No matter what your long-term objectives are, it is important to maintain a sale-ready stance as much as possible. This doesn’t just mean keeping your documentation up to date and refreshing an online data room with updated financials and franchise documentation — that’s a given. More important is having the right finance leader in place to be a strategic thought partner both to you as the founder and to your franchisees.
This makes your Chief Financial Officer one of the most important roles in your business. It’s also a role that, especially for emerging brands, can be one of the weakest in the organization. Bootstrapped companies may not be able to afford top financial management. When private equity later comes calling, immaturity in that role specifically decreases buyers’ willingness to pay because of all the downstream impacts a vacuum in that key position creates in how the business itself is managed.

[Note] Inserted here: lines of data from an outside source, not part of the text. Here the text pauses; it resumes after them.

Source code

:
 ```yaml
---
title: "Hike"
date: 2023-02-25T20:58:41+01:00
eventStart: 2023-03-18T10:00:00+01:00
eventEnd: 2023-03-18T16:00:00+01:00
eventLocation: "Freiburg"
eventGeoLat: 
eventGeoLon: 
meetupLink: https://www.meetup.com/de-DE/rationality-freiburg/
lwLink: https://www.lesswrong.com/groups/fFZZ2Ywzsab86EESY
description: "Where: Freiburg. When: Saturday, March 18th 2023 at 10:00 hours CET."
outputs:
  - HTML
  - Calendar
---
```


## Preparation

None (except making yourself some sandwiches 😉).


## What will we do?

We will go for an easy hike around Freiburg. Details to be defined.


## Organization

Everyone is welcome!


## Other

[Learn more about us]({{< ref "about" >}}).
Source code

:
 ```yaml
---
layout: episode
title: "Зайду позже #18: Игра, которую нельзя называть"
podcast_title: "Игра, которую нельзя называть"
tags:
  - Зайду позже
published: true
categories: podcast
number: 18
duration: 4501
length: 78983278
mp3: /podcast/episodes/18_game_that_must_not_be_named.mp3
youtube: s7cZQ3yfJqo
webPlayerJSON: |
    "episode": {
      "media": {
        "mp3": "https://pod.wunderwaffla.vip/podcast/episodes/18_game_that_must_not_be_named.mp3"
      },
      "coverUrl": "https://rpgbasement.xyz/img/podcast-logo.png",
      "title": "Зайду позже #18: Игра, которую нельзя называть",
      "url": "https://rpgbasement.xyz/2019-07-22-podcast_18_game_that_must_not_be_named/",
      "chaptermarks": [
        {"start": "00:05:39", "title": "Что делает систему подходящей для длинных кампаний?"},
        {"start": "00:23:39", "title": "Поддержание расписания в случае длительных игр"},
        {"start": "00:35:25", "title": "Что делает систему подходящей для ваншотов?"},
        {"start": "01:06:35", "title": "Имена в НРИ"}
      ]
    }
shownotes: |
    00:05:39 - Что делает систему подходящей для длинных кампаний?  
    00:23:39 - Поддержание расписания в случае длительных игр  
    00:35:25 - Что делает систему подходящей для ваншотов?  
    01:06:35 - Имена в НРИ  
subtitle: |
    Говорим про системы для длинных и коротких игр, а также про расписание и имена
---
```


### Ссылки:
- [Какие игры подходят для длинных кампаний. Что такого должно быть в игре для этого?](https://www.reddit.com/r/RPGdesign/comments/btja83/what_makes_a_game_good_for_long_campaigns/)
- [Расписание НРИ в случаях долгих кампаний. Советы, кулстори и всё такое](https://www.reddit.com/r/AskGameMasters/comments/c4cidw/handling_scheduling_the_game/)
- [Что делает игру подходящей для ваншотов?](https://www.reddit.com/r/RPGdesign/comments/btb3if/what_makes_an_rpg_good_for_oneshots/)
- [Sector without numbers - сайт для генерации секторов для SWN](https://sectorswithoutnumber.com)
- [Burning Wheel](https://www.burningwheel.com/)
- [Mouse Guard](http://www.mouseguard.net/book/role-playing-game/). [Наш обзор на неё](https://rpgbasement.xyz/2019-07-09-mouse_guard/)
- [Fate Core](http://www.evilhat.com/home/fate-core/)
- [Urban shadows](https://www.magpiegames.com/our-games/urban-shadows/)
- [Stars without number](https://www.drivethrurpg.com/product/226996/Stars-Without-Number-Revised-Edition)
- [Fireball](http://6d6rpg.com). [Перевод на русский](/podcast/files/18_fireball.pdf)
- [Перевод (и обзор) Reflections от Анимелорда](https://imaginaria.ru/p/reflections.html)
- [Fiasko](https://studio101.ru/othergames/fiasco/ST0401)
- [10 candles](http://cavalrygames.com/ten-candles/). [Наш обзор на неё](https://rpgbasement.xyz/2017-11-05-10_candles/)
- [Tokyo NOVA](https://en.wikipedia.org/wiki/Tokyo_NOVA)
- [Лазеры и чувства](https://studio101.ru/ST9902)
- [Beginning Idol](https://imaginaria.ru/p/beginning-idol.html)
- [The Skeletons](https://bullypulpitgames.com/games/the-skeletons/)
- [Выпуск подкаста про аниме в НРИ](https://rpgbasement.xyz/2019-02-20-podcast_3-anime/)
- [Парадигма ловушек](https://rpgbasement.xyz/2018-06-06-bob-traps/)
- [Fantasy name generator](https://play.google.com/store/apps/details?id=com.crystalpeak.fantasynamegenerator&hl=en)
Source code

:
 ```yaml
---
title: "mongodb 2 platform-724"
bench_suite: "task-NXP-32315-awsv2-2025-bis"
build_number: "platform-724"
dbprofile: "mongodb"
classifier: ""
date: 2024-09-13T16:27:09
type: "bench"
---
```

Today’s franchise marketplace is extremely competitive for new brands. It is more expensive than ever to launch and create enough visibility to recruit top franchisee candidates. Emerging brands end up stuck in an expensive competition that often leads them to make heavy investments in franchise marketing and recruiting, including high-cost external sales channels. Little may be left over for support infrastructure, including the finance department.
It is difficult to recruit top finance talent as a small franchisor. Small franchisors may not even have the capacity to collect and meaningfully analyze franchisee P&Ls. Without this visibility, the franchisor can’t properly track or support system health. How will your operations team know what they should be focused on during franchisee coaching conversations? How can your team create and share reports with franchisees demonstrating key metrics and the impact on profitability?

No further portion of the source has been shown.